大雜院裡一棟小而零亂的屋子,他老想著,要到那地方去。
莎拉說,她早感到他是有使命的。卻哪裡有什麼呢?不過是逆行在時光的巷衖中,不願往未來走去罷了。那時莎拉仍在等他,「我眼中只有你」的餘音恐怕還蕩漾著,克里斯多夫卻已鑽過一個又一個的牆上小洞,腰裡插著槍,心急如焚,卻往相反的方向走去。
「我驀然感到不可思議,剛才得到的這條線索,若是早一天出現,就會成為我人生中最重要的東西。不過此時此刻,我在腦子裡隨意想想,卻覺得這東西已經像是湮沒在逝去的歲月裡,如果我不願想起就可以將它忘記。」(頁258)
遺失的物品要去哪裡找回來呢?把令人傷心的語彙逆轉,便說天使的臉孔背向未來吧,他是有使命的。孔老頭這條線索是想多了,東爐下一棟前線裡的房子,記憶開了玩笑。克里斯多夫,是你自己用那方式問他的。我卻想起小女孩的抱枕,那柔軟的枕仍然是她生命裡的全部,打開空無一人的房間,再打開下一個空無一人的房間,再更下一個房間裡,想必藏有我欲尋回的失物吧,而謎底,一切的存在,關於腳下這條漫長追尋的意義,都可以獲得解答,在下一個房間裡。

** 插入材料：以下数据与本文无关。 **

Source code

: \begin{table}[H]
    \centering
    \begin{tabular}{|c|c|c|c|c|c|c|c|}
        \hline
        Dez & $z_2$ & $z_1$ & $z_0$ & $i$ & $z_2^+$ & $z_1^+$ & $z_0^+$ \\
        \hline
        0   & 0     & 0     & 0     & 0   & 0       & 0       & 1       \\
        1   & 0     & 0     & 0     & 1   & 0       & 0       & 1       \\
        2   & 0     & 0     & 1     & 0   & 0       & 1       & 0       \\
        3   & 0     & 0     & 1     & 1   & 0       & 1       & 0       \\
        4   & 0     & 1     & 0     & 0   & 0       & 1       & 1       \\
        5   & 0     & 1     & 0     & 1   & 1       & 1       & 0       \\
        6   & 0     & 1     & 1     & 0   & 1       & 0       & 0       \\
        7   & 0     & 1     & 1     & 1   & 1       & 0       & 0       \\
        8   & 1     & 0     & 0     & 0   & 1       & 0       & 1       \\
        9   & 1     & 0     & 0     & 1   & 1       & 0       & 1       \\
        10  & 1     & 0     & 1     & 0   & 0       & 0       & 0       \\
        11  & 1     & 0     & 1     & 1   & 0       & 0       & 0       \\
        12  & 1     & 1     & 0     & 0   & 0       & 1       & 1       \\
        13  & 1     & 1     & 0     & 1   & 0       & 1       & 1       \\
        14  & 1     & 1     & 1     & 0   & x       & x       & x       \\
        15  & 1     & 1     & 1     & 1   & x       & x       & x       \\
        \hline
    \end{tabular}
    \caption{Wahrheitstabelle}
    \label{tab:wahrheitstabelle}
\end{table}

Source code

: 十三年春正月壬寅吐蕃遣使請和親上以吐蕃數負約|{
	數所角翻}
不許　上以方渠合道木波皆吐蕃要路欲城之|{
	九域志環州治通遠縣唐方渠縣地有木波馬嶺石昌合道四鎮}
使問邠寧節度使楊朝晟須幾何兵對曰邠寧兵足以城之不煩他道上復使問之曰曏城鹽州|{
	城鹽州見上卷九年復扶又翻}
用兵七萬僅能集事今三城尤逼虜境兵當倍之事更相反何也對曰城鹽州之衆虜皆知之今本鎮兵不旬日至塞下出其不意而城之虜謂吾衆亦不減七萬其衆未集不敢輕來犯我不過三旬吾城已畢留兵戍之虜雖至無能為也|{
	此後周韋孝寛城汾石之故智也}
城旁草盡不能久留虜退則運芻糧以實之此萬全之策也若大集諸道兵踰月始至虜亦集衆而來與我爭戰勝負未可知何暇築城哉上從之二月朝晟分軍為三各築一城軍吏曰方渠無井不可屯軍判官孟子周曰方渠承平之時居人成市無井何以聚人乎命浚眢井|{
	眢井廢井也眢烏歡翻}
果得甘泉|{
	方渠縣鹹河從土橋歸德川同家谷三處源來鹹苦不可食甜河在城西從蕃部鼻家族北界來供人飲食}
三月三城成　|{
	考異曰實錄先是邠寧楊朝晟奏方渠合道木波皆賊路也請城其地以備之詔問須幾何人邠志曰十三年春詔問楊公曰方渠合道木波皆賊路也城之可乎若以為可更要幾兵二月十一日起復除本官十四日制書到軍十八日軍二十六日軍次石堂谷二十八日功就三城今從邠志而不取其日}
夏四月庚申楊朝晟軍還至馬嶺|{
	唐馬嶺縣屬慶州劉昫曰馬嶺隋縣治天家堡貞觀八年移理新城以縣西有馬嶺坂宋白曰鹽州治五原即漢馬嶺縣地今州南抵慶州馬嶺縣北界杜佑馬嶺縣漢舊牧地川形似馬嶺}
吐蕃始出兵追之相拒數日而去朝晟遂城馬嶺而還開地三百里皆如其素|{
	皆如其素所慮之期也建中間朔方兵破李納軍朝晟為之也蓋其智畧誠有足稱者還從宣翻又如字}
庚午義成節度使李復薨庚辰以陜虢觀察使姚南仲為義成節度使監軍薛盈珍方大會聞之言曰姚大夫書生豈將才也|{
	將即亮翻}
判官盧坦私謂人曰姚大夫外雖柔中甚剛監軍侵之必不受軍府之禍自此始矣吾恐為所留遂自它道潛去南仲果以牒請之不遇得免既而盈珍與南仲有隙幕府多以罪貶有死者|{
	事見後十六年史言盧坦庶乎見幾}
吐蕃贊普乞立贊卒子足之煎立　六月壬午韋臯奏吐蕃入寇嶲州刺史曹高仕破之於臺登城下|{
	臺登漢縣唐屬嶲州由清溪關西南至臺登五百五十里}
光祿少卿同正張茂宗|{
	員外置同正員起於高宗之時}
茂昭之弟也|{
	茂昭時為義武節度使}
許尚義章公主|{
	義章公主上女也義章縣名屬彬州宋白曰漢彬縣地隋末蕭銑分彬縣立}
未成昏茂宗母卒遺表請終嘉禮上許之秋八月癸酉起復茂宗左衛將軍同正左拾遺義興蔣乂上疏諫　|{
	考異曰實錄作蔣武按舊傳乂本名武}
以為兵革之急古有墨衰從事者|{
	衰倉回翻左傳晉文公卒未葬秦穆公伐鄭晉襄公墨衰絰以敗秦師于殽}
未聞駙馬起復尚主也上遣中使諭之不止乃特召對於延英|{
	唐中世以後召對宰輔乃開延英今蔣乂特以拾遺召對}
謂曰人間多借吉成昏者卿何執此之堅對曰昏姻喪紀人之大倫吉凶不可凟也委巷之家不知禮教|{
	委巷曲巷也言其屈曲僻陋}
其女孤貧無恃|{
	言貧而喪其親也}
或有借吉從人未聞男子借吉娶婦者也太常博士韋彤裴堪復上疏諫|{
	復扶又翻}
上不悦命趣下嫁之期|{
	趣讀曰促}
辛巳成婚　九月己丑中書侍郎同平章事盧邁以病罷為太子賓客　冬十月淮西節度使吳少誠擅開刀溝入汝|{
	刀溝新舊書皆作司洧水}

卻是一個玩笑,那人是秋良。To mo da chi。他老是對秋良失約,沒想到我這麼想念秋良,那時秋良已經出賣遙遠的祖國,卻在攙扶下一步步踏上回頭路,誰的眼裡沒有一抹恐懼呢?但卻有一些時候,湧動的黑雲忽然一下子都向後退開,明月大大地躺在那裡,說他老早就在那裡,誰的眼裡沒有一抹恐懼呢?你錯了你,在小小唱片行裡的短暫時刻,乃是所有註定逝去的歲月中,令人最最難忘的一刻瞬間,人生裡最重要的東西只有一樣,湧動的黑雲一下全都散得乾乾淨淨。
秋良,秋良。你知道嗎?有些人,那些找尋房間的孤兒,他們非得要一個解釋,禁得起放大鏡檢驗的真相更好──很多真相都禁不起凝視的,還得要更勇敢才行──我雖然沒看過那本書,但聽說來的故事卻讓我想起便心寒,她和我說,床板一揭開,底下全是老鼠。我常想到那樣的錯置,全是老鼠,那樣的時候人們都感受到什麼?我想沒有人憎恨的對象是這一床老鼠吧,卻曾以為不是。相像的例子可以一舉再舉……和秋良分開之後的事,我全忘了,水往低處流,故事總是要說完的。